I have been using the Xiaomi Mi A1 for the last few days and spent enough time to share my first impressions of the smartphone. Let me begin with a blasphemous statement: The Xiaomi Mi A1 is the best-designed budget Xiaomi smartphones. Of course, I am not comparing the smartphone with the Mi MIX or any other higher-end smartphone. For a sub-₹15,000 device, the Xiaomi Mi A1 feels near perfect.
It is slim and light. Corners are gently curved, which makes it comfortable in the palms. Volume and power buttons and fingerprint scanner are comfortably within reach. Antenna bands are fluidly blended with the top and bottom panels on the back. There's a minor camera bump on the back, but I think that can be easily overlooked.
I am not a huge fan of the Rose and Rose Gold colours, but I am sure there are plenty who love these colour options. In my opinion, the Xiaomi Mi A1 also breaks the monotonous designs we have been seeing in the budget category for a while. Still, a majority of the budget smartphones look very much same. If you ask me, I think the Mi A1 is as impressive as the Nokia 6 in terms of looks.
But the design wasn't really the thing you wanted to know about, right? Well, let's talk about the USP of the smartphone - stock Android. The Xiaomi Mi A1 runs Android 7.1.2 Nougat out-of-the-box.
I am sure Android One affiliation would mean a lot of under the hood alterations and optimisations. But as far as the experience goes, I think it's as fluid as the one you would get with the stock Android running on the Lenovo K8 Note and Nokia 6. I have spent some time with these phones, and trust me, there's barely any difference other than preloaded applications. By the way, the Xiaomi Mi A1 also has three preloaded apps, Feedback, Mi Remote, and Mi Home.
As said earlier, Google's partnership with Xiaomi was very much a clear indication that it wanted a better hardware platform for its relaunch of Android One. The Xiaomi A1 does ensure it ticks all the right boxes for a decent budget smartphone. It is powered by Qualcomm's mid-range Snapdragon 625 octa-core processor along with 4GB of RAM and boasts 64GB of onboard storage. So far, the smartphone has been pretty fine but I am yet to unleash the barrage of tests to give you a more concrete verdict.
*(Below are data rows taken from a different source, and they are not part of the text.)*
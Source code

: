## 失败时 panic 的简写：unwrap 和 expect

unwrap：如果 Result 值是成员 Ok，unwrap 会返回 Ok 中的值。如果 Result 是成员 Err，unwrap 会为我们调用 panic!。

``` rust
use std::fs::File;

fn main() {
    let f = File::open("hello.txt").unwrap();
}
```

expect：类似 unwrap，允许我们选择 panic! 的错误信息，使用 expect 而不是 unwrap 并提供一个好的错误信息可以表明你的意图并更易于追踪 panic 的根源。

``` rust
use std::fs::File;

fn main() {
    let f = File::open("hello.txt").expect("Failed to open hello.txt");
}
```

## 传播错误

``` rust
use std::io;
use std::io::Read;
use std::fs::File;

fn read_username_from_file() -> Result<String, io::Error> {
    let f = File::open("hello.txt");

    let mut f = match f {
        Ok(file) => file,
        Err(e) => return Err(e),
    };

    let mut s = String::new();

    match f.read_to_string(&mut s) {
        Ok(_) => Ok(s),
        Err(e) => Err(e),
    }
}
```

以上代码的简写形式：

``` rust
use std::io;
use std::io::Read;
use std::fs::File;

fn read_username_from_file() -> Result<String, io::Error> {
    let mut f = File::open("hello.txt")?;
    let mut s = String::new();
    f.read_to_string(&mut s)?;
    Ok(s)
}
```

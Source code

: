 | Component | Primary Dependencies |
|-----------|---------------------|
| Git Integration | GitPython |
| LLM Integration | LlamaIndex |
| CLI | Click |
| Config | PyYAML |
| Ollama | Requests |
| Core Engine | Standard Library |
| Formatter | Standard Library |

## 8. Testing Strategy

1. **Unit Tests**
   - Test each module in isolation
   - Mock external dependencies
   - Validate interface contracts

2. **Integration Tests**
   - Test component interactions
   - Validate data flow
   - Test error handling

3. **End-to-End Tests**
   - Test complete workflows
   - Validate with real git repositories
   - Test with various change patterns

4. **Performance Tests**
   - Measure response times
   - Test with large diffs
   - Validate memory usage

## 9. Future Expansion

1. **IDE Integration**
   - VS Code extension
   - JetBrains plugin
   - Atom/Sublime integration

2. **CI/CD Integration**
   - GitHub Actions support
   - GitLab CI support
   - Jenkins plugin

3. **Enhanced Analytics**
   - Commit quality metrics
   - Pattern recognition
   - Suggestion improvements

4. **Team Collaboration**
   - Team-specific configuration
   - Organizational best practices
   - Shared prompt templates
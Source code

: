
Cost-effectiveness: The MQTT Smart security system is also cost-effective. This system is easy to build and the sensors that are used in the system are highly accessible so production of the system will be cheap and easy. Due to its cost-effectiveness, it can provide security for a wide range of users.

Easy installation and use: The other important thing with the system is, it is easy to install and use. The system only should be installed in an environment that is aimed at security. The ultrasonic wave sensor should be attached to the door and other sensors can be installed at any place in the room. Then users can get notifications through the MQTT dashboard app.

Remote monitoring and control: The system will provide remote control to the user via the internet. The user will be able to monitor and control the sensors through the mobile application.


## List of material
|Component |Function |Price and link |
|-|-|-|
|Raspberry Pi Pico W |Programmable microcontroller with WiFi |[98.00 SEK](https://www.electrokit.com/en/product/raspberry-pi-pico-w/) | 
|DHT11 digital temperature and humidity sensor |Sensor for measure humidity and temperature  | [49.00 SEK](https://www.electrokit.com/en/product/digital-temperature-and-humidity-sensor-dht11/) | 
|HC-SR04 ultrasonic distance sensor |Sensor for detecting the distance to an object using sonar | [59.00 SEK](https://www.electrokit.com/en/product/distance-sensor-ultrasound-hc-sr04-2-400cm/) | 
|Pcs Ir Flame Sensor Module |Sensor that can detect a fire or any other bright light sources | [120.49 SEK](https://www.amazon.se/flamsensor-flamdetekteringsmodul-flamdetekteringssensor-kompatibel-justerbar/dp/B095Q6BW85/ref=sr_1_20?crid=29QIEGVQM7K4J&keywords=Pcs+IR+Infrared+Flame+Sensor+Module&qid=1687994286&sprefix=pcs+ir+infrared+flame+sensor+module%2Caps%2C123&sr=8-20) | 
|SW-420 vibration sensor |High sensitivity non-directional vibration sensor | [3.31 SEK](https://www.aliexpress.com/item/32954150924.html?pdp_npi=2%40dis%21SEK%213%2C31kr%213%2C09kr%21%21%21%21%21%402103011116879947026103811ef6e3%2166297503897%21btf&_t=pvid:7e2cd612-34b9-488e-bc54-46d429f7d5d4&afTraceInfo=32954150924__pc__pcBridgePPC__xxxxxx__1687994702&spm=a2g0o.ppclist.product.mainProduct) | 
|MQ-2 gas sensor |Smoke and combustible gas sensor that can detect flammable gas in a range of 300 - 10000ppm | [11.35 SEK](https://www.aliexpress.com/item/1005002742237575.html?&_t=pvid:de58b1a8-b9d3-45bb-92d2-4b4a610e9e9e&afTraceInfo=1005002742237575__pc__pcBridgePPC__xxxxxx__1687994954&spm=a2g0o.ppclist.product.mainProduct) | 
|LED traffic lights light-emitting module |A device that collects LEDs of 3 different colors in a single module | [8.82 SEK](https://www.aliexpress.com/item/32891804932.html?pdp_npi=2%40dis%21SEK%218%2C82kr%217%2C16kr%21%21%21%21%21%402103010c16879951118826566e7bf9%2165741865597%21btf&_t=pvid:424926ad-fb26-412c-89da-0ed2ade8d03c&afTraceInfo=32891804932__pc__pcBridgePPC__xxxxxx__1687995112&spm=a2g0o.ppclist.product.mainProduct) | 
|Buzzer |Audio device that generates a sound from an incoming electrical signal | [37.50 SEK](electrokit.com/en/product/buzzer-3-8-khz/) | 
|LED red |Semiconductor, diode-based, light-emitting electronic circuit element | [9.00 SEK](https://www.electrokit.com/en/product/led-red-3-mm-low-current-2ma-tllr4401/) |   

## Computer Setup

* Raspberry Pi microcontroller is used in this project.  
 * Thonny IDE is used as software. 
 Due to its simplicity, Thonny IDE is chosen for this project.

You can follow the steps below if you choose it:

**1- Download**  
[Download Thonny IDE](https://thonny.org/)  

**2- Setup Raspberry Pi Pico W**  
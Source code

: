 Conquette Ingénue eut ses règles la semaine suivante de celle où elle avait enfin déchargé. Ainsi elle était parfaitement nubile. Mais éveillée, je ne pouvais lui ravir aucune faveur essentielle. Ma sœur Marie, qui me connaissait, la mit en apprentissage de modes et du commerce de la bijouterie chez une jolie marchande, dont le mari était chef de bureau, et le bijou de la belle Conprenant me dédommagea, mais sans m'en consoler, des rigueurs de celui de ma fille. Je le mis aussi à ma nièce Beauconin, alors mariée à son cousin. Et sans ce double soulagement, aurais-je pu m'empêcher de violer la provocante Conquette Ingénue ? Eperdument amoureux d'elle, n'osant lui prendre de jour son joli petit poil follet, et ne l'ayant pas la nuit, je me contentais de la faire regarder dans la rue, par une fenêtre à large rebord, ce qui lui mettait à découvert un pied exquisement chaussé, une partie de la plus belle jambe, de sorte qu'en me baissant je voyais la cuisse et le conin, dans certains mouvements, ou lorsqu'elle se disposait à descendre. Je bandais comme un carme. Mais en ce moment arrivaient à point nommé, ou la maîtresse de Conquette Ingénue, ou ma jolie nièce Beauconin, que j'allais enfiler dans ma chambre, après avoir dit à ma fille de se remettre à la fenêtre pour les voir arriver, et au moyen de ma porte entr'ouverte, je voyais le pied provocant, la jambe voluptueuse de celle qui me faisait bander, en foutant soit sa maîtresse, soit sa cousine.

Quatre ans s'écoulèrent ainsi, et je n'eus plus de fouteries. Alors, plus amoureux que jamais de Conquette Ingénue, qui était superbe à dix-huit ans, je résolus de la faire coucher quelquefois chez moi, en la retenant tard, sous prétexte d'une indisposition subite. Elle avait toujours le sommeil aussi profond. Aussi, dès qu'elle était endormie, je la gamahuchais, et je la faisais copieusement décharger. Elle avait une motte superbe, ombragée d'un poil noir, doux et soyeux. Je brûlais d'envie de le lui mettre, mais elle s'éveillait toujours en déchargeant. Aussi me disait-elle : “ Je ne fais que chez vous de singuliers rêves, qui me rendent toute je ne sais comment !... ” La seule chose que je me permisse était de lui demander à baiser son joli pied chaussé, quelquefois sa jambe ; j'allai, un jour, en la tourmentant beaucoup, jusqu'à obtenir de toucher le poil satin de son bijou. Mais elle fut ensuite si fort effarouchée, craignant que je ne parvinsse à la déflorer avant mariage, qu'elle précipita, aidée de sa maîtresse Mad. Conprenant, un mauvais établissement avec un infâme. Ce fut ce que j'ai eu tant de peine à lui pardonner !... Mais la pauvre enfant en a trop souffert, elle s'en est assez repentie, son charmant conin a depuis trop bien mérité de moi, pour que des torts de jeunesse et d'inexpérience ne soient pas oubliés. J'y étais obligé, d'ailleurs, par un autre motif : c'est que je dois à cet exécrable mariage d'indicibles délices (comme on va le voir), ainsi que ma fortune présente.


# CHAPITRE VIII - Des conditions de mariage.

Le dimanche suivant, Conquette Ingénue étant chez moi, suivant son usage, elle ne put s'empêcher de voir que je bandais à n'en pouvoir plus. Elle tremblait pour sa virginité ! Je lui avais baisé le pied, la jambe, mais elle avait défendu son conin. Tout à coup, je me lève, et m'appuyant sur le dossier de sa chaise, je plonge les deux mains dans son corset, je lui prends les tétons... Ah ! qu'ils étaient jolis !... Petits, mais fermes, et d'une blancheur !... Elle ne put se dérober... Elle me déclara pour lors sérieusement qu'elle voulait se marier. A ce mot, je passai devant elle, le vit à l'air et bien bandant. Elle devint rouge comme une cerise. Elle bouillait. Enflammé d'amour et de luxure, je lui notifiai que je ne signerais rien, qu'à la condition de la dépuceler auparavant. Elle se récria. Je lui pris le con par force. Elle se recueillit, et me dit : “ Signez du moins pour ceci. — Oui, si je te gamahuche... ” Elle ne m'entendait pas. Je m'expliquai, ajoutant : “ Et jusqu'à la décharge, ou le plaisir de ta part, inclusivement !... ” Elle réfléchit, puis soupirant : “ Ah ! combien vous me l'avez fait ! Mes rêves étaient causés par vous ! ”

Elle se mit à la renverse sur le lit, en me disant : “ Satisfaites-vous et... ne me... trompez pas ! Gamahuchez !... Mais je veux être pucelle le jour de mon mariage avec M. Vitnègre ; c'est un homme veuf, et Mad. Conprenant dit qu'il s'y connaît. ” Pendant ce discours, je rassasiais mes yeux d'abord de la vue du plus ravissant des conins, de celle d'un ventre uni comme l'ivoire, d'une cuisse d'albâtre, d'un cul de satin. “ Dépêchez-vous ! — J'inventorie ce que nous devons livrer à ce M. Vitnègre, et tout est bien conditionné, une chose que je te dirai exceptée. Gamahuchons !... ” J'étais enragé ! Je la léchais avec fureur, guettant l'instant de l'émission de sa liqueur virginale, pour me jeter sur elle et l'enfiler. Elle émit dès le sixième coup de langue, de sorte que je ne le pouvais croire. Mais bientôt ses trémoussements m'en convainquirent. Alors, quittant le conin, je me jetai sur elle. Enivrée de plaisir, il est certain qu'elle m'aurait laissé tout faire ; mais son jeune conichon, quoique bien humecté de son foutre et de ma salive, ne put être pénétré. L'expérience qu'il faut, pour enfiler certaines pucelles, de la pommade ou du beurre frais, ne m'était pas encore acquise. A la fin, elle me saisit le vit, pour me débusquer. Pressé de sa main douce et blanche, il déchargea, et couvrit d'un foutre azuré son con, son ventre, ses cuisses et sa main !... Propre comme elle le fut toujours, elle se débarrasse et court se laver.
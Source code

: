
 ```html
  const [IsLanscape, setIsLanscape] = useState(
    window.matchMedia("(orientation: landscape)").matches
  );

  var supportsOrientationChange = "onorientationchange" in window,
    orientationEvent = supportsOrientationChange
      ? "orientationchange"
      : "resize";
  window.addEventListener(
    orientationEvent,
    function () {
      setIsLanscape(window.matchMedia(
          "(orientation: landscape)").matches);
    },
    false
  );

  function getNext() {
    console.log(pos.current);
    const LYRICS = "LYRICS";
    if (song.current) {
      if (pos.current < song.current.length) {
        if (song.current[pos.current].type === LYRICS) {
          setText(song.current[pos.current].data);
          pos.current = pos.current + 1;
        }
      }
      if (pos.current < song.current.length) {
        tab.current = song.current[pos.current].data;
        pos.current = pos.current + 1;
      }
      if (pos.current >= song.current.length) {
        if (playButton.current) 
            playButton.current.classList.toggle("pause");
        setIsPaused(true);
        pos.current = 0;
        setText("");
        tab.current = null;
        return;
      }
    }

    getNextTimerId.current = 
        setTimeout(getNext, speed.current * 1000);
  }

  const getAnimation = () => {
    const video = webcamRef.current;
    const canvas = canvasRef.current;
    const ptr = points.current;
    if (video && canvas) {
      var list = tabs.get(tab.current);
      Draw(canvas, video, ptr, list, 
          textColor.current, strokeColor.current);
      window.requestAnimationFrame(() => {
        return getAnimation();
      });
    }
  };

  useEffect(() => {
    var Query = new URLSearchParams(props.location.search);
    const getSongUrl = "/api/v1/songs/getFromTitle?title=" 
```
I played a few basic running games such as Subway Surfer, watched a few videos on YouTube, and clicked a lot of photos. It was quick and responsive with no noticeable lag or stutter. Snapdragon 625 is pretty reliable SoC, so I don't really think it would deteriorate going further, but let's wait for our review.
The highlight of the smartphone is its dual-rear camera, which also makes the Xiaomi Mi A1 the first Android One device to have twin cameras on the back. The setup consists of two 12-megapixel sensors. The camera is capable of delivering Bokeh effect (DSLR-like depth-of-field). The secondary lens on the back is a telephoto lens to deliver 2X optical zoom. So far, I have been able to take a few really good photos and some really bad ones. As far as the Bokeh effect goes, don't hold your breath, it's as good as a budget smartphone will deliver.
My first impression of the Xiaomi Mi A1 is that it is a pretty fine stand-alone budget smartphone. The Android One affiliation doesn't really actually matter to me. But I am sure a lot of people actually care about the instant Android updates and patches. This is why the likes of Lenovo and Nokia have moved to the stock Android OS. So far, I have liked the stock Android experience on the Xiaomi Mi A1.